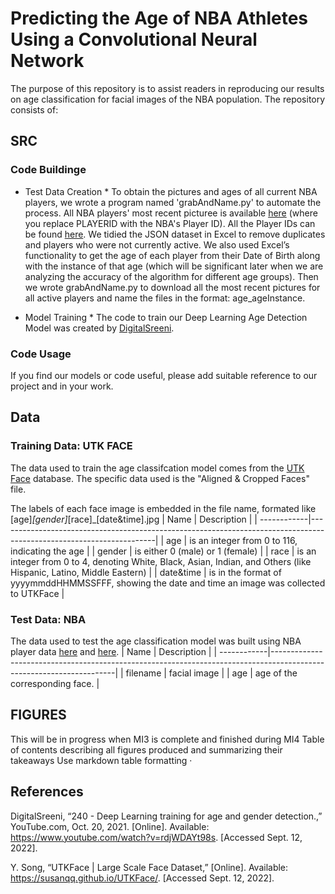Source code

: # Predicting the Age of NBA Athletes Using a Convolutional Neural Network

The purpose of this repository is to assist readers in reproducing our results on age classification for facial images of the NBA population. The repository consists of:

## SRC
### Code Buildinge

* Test Data Creation * 
To obtain the pictures and ages of all current NBA players, we wrote a program named 'grabAndName.py' to automate the process. All NBA players' most recent picturee is available [here](https://ak-static.cms.nba.com/wp-content/uploads/headshots/nba/latest/260x190/PLAYERID.png) (where you replace PLAYERID with the NBA's Player ID). All the Player IDs can be found [here](http://data.nba.net/data/10s/prod/v1/2019/players.json). We tidied the JSON dataset in Excel to remove duplicates and players who were not currently active. We also used Excel’s functionality to get the age of each player from their Date of Birth along with the instance of that age (which will be significant later when we are analyzing the accuracy of the algorithm for different age groups). Then we wrote grabAndName.py to download all the most recent pictures for all active players and name the files in the format: age_ageInstance.

* Model Training * 
The code to train our Deep Learning Age Detection Model was created by [DigitalSreeni](https://www.youtube.com/watch?v=rdjWDAYt98s). 

### Code Usage
If you find our models or code useful, please add suitable reference to our project and in your work.

## Data 
### Training Data: UTK FACE
The data used to train the age classifcation model comes from the [UTK Face](https://susanqq.github.io/UTKFace/) database. The specific data used is the "Aligned & Cropped Faces" file. 

The labels of each face image is embedded in the file name, formated like [age]_[gender]_[race]_[date&time].jpg
| Name        | Description                                                                                                         |
| ------------|---------------------------------------------------------------------------------------------------------------------|
| age         | is an integer from 0 to 116, indicating the age                                                                     | 
| gender      | is either 0 (male) or 1 (female)                                                                                    | 
| race        | is an integer from 0 to 4, denoting White, Black, Asian, Indian, and Others (like Hispanic, Latino, Middle Eastern) |
| date&time   | is in the format of yyyymmddHHMMSSFFF, showing the date and time an image was collected to UTKFace                  |


### Test Data: NBA 
The data used to test the age classification model was built using NBA player data [here](https://ak-static.cms.nba.com/wp-content/uploads/headshots/nba/latest/260x190/PLAYERID.png) and [here](http://data.nba.net/data/10s/prod/v1/2019/players.json).
| Name        | Description                                                                                                         |
| ------------|---------------------------------------------------------------------------------------------------------------------|
| filename    | facial image                                                                                                        | 
| age         | age of the corresponding face.                                                                                      | 

## FIGURES 
This will be in progress when MI3 is complete and finished during MI4 
Table of contents describing all figures produced and summarizing their takeaways
Use markdown table formatting · 

## References 
DigitalSreeni, “240 - Deep Learning training for age and gender detection.,” YouTube.com, Oct. 20, 2021. [Online]. Available: https://www.youtube.com/watch?v=rdjWDAYt98s. [Accessed Sept. 12, 2022].

Y. Song, “UTKFace | Large Scale Face Dataset,” [Online]. Available: https://susanqq.github.io/UTKFace/. [Accessed Sept. 12, 2022].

• • • • • • •

- Exercise brief
Beginning with the first entry above, reproduce every line verbatim until the line with "Data Creation *", which is included too; omit pictures.

- Response for this exercise
Source code

: # Predicting the Age of NBA Athletes Using a Convolutional Neural Network

The purpose of this repository is to assist readers in reproducing our results on age classification for facial images of the NBA population. The repository consists of:

## SRC
### Code Buildinge

* Test Data Creation * 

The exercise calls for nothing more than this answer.